Reconocimiento a comunidades anfibias
El director de la Autoridad Nacional de Acuicultura y Pesca (Aunap), William Tepud, destacó que el decreto representa un reconocimiento histórico a los proyectos de vida de las comunidades anfibias y a la pesca artesanal construida durante generaciones.
Por su parte, la directora de Mujer Rural del Ministerio de Agricultura, Nancy Moreno Lozano, resaltó la puesta en marcha del Fondo de Fomento para las Mujeres Rurales (Fommur), que ya beneficia a 591 mujeres y 42 organizaciones en Sucre con proyectos productivos y fortalecimiento económico.
Alcances del Decreto
El Decreto 149 de 2026 reconoce a los Ecosistemas Acuáticos Agroalimentarios como una territorialidad campesina y pesquera propia, construida alrededor de ríos, ciénagas, lagunas, playones y sabanas inundables.
Reconoce a pescadores artesanales comerciales y de subsistencia como parte de la Agricultura Campesina, Familiar, Étnica y Comunitaria.
Busca enfrentar la concentración de tierras, la privatización del agua y la exclusión de comunidades pescadoras de los procesos de ordenamiento territorial.

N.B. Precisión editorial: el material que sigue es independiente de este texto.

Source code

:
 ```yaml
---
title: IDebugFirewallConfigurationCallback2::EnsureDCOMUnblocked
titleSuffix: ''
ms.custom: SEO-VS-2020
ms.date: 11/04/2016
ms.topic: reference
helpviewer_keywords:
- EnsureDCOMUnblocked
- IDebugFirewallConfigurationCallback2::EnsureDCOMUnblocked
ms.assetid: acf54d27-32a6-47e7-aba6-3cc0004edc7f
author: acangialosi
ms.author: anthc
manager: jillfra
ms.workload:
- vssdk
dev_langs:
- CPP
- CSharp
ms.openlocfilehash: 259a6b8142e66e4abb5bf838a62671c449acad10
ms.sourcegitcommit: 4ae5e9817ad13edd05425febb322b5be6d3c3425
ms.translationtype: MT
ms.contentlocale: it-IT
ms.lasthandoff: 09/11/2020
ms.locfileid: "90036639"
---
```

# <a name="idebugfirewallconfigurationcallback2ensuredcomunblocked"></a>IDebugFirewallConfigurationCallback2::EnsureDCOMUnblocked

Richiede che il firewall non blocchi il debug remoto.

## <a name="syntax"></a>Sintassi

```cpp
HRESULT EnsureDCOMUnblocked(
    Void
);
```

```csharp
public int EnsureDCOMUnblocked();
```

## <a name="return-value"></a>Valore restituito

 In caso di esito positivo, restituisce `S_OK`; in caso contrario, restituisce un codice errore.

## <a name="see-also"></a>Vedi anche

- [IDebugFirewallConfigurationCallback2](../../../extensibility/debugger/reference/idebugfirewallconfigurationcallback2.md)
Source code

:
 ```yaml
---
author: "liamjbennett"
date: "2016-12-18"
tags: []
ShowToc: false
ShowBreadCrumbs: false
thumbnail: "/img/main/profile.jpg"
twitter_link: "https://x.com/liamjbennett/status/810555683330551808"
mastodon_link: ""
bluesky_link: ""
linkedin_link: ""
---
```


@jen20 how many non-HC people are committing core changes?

Establece herramientas para fortalecer el acceso a tierras, la regularización de derechos, la restauración ecológica y la protección de ecosistemas estratégicos para la producción de alimentos y la vida comunitaria.
Doña Ana, símbolo de adaptación climática
El lanzamiento se realizó en Doña Ana, corregimiento reubicado tras las inundaciones provocadas por el fenómeno de La Niña en 2010-2011, considerado uno de los casos más representativos de adaptación climática comunitaria en Colombia.